An exact, complete copy of the entries below is required, minus any pictures.

━━━━━ RECORDS SUPPLIED ━━━━━

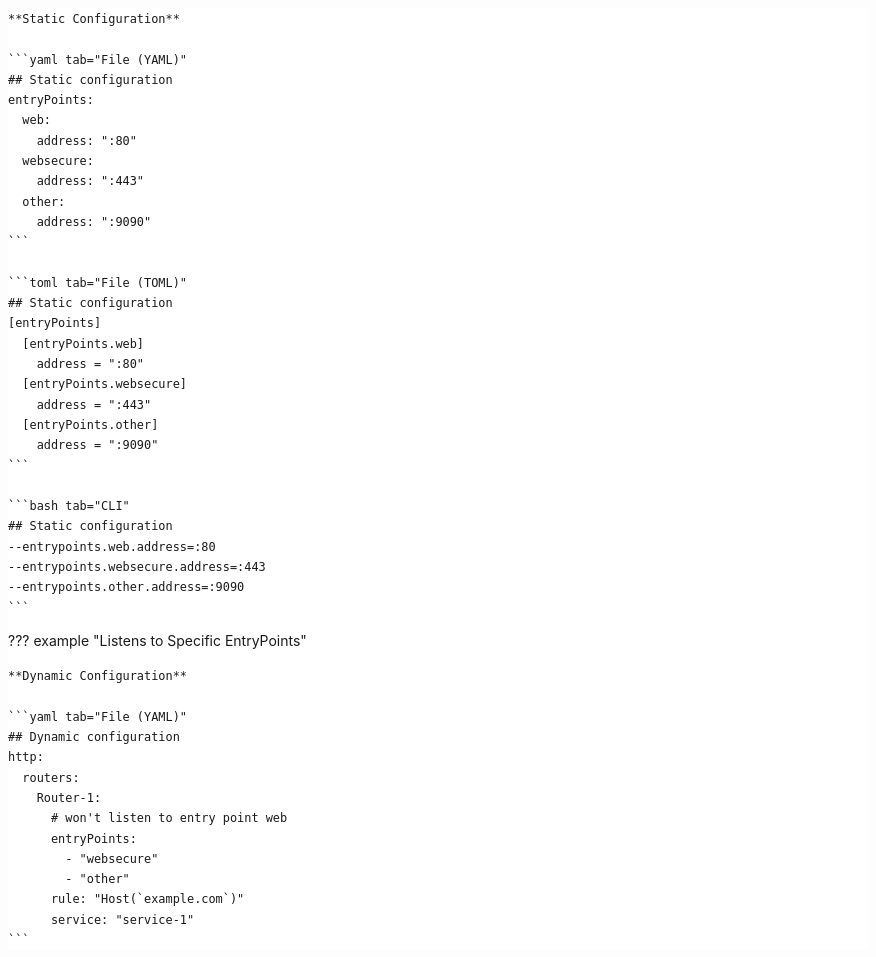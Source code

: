     **Static Configuration**

    ```yaml tab="File (YAML)"
    ## Static configuration
    entryPoints:
      web:
        address: ":80"
      websecure:
        address: ":443"
      other:
        address: ":9090"
    ```

    ```toml tab="File (TOML)"
    ## Static configuration
    [entryPoints]
      [entryPoints.web]
        address = ":80"
      [entryPoints.websecure]
        address = ":443"
      [entryPoints.other]
        address = ":9090"
    ```

    ```bash tab="CLI"
    ## Static configuration
    --entrypoints.web.address=:80
    --entrypoints.websecure.address=:443
    --entrypoints.other.address=:9090
    ```

??? example "Listens to Specific EntryPoints"

    **Dynamic Configuration**

    ```yaml tab="File (YAML)"
    ## Dynamic configuration
    http:
      routers:
        Router-1:
          # won't listen to entry point web
          entryPoints:
            - "websecure"
            - "other"
          rule: "Host(`example.com`)"
          service: "service-1"
    ```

━━━━━

- [EXERCISE RESULT]:
Source code

:     **Static Configuration**

    ```yaml tab="File (YAML)"
    ## Static configuration
    entryPoints:
      web:
        address: ":80"
      websecure:
        address: ":443"
      other:
        address: ":9090"
    ```

    ```toml tab="File (TOML)"
    ## Static configuration
    [entryPoints]
      [entryPoints.web]
        address = ":80"
      [entryPoints.websecure]
        address = ":443"
      [entryPoints.other]
        address = ":9090"
    ```

    ```bash tab="CLI"
    ## Static configuration
    --entrypoints.web.address=:80
    --entrypoints.websecure.address=:443
    --entrypoints.other.address=:9090
    ```

??? example "Listens to Specific EntryPoints"

    **Dynamic Configuration**

    ```yaml tab="File (YAML)"
    ## Dynamic configuration
    http:
      routers:
        Router-1:
          # won't listen to entry point web
          entryPoints:
            - "websecure"
            - "other"
          rule: "Host(`example.com`)"
          service: "service-1"
    ```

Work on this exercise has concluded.